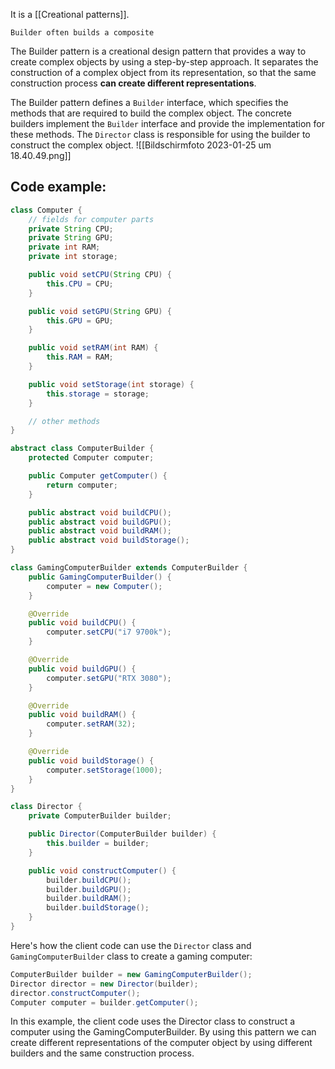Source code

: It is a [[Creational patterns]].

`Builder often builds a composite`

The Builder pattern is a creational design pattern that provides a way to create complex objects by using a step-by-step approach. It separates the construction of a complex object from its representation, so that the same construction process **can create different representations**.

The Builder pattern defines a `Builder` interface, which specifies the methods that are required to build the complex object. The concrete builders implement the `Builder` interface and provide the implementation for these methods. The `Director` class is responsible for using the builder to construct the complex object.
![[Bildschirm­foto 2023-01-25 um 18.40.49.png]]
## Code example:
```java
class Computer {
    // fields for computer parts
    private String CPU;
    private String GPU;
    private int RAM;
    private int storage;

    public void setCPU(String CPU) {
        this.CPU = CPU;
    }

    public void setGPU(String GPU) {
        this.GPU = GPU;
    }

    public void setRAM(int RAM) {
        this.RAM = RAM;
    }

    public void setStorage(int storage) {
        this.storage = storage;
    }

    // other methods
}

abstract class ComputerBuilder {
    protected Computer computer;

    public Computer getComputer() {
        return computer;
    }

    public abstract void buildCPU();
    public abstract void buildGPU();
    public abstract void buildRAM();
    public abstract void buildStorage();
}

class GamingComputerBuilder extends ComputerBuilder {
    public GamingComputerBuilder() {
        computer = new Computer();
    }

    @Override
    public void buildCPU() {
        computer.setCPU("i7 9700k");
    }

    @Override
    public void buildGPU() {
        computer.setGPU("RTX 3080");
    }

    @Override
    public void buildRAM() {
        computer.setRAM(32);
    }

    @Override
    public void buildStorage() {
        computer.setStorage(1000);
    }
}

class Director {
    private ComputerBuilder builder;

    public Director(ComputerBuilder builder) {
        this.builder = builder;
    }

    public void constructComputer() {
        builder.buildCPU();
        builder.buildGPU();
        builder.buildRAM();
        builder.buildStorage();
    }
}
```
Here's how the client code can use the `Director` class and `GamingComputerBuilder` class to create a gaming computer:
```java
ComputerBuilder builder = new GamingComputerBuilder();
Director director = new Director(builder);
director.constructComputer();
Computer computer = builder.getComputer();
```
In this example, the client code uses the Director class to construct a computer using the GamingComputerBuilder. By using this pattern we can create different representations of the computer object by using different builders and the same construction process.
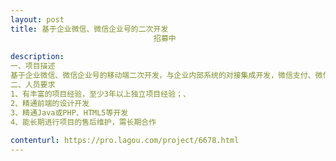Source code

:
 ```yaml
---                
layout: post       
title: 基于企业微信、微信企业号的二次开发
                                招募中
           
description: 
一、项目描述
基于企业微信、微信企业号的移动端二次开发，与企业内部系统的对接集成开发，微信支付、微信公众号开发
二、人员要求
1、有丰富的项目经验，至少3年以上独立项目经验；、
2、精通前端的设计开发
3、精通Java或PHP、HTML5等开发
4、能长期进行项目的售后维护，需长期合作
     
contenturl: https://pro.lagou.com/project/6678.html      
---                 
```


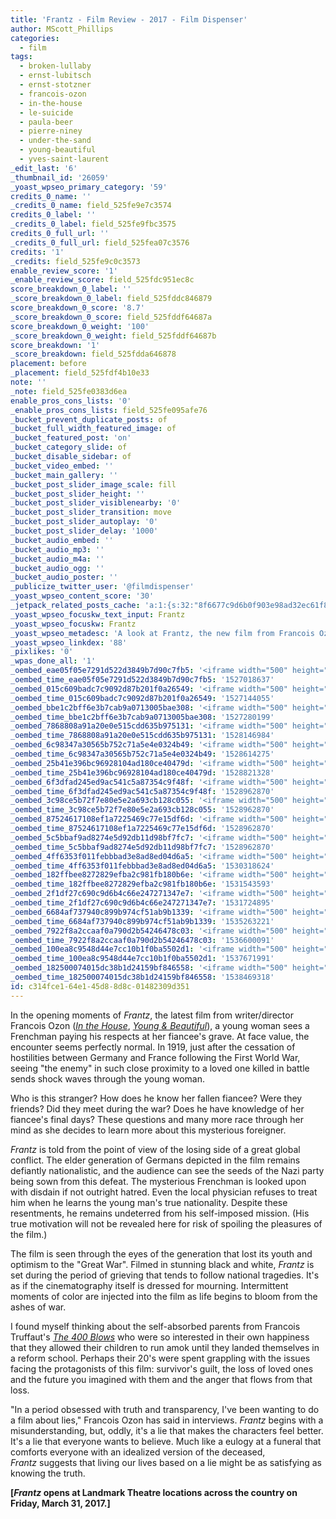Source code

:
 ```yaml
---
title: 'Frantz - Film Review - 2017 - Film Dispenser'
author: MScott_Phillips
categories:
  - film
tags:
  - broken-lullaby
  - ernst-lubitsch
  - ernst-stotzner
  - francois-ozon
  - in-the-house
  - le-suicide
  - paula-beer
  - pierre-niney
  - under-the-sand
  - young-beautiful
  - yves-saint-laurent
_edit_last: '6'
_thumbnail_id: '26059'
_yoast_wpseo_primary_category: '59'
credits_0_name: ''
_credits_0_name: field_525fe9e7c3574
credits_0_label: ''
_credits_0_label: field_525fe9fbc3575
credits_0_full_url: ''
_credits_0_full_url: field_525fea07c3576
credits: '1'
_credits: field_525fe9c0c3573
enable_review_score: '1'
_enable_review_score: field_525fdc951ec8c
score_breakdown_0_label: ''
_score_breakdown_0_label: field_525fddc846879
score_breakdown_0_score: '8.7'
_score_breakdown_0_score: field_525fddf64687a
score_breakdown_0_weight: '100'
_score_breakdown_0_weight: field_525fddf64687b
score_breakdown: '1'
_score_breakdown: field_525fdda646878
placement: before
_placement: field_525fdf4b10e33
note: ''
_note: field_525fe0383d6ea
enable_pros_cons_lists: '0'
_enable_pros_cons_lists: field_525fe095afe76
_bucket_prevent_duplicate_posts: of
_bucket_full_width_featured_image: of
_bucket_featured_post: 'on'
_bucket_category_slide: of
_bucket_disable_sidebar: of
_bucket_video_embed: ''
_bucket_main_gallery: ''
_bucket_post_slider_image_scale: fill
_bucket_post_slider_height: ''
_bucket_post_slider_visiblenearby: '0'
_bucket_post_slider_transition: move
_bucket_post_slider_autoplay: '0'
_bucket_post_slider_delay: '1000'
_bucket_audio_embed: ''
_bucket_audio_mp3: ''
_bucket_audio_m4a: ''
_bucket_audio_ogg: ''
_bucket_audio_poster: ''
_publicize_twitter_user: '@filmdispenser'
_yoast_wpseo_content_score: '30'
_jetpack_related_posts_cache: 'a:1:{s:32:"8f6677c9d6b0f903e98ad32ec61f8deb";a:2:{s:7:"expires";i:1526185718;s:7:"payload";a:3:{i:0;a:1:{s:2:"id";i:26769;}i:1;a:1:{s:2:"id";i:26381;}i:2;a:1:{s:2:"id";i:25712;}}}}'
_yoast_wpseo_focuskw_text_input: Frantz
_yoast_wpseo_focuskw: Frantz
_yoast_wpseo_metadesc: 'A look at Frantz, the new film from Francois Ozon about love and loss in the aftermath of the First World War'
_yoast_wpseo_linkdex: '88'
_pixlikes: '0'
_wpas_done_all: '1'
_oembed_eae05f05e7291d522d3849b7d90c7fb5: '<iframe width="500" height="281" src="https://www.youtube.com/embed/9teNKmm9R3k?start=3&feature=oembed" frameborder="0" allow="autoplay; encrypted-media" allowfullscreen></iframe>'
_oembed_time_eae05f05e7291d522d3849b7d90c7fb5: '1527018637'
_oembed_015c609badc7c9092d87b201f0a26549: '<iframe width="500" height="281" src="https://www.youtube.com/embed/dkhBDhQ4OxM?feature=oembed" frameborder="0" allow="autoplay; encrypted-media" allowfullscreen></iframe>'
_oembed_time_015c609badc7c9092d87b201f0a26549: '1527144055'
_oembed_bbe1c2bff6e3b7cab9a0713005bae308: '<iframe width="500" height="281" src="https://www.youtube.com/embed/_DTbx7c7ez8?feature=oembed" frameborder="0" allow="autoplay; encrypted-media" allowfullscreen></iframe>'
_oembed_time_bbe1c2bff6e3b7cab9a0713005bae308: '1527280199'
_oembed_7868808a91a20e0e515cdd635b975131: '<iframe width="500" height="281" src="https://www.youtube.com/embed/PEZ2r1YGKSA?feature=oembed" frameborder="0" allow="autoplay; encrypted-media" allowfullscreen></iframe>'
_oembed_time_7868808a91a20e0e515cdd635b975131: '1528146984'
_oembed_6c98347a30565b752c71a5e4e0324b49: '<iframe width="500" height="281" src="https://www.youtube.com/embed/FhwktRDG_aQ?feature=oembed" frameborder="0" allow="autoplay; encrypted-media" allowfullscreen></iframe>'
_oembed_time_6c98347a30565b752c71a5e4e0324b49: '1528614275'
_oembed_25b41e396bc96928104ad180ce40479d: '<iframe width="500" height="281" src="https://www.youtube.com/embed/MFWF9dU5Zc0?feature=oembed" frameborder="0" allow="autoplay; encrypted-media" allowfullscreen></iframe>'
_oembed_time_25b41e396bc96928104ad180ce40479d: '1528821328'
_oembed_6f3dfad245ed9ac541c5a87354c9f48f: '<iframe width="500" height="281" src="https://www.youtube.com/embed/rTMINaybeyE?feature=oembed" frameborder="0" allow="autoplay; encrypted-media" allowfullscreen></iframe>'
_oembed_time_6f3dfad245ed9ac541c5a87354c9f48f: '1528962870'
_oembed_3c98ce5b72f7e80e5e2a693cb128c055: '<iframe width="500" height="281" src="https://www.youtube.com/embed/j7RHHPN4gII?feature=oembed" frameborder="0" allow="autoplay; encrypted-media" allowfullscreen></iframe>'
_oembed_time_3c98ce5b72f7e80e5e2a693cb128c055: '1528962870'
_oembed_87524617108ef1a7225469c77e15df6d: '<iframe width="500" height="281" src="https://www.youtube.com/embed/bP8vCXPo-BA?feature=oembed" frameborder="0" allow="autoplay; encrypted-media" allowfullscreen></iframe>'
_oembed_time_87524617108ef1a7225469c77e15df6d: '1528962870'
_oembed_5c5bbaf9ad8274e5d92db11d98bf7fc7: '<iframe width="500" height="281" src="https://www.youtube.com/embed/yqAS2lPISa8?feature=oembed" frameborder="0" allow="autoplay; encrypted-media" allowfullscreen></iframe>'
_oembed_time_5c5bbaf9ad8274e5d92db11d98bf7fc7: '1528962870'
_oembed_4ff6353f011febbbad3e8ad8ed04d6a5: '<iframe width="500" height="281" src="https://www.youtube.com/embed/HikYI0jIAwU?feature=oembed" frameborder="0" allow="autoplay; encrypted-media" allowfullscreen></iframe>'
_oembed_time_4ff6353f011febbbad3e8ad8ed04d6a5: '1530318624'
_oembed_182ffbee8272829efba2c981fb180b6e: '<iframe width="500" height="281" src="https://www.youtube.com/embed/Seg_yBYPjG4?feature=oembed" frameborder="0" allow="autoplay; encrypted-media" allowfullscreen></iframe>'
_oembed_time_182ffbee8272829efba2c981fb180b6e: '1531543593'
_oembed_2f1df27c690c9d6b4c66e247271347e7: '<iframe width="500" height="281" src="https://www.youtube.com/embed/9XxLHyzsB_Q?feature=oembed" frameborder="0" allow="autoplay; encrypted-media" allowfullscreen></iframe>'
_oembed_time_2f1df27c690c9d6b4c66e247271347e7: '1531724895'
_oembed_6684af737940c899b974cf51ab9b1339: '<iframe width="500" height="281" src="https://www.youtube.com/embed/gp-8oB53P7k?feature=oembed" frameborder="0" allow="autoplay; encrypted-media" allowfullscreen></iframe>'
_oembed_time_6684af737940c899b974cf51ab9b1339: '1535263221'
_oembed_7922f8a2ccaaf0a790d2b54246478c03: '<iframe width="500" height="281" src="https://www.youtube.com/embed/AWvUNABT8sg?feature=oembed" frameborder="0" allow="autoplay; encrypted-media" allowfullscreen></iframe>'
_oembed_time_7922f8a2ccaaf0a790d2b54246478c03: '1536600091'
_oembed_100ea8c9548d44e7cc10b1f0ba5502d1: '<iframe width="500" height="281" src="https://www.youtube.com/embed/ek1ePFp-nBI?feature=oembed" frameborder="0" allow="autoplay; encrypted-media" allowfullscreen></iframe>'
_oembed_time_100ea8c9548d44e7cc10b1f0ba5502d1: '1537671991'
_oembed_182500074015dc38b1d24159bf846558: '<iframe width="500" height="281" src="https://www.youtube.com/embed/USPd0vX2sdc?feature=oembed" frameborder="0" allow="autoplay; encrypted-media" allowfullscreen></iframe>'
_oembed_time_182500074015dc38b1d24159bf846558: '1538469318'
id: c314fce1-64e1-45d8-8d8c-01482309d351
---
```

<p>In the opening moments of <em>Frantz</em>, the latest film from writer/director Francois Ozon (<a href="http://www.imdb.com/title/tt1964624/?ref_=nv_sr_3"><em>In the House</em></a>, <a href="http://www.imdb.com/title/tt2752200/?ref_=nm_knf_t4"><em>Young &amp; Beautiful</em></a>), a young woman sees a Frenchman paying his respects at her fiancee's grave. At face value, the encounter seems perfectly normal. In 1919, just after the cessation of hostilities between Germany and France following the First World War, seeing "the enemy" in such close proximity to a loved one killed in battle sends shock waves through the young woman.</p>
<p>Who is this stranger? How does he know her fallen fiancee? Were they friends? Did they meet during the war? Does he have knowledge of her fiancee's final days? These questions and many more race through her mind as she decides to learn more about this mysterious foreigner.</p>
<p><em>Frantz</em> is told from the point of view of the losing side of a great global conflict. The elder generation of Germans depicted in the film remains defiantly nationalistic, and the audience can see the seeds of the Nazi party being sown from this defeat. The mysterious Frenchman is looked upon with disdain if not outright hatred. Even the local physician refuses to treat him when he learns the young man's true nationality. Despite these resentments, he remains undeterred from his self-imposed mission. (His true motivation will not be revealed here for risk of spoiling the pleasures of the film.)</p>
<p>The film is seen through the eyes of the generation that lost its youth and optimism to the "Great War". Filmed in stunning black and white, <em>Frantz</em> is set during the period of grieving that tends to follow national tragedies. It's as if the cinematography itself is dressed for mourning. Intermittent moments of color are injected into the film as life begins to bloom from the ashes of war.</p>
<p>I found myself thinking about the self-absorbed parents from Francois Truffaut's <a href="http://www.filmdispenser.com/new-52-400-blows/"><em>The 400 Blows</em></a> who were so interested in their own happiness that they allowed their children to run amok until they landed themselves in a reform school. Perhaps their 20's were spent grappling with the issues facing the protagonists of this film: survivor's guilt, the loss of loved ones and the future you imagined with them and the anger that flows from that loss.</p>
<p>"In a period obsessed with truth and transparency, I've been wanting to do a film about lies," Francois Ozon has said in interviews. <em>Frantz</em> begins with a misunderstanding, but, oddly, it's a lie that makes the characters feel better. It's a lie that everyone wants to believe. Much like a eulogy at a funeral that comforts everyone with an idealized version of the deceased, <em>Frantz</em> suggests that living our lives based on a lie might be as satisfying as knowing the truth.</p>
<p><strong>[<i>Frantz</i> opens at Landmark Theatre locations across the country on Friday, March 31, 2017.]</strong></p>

The task –
Where does the string "getComputer" appear in the records above? Show every line that holds it.

Exercise output –
    public Computer getComputer() {
Computer computer = builder.getComputer();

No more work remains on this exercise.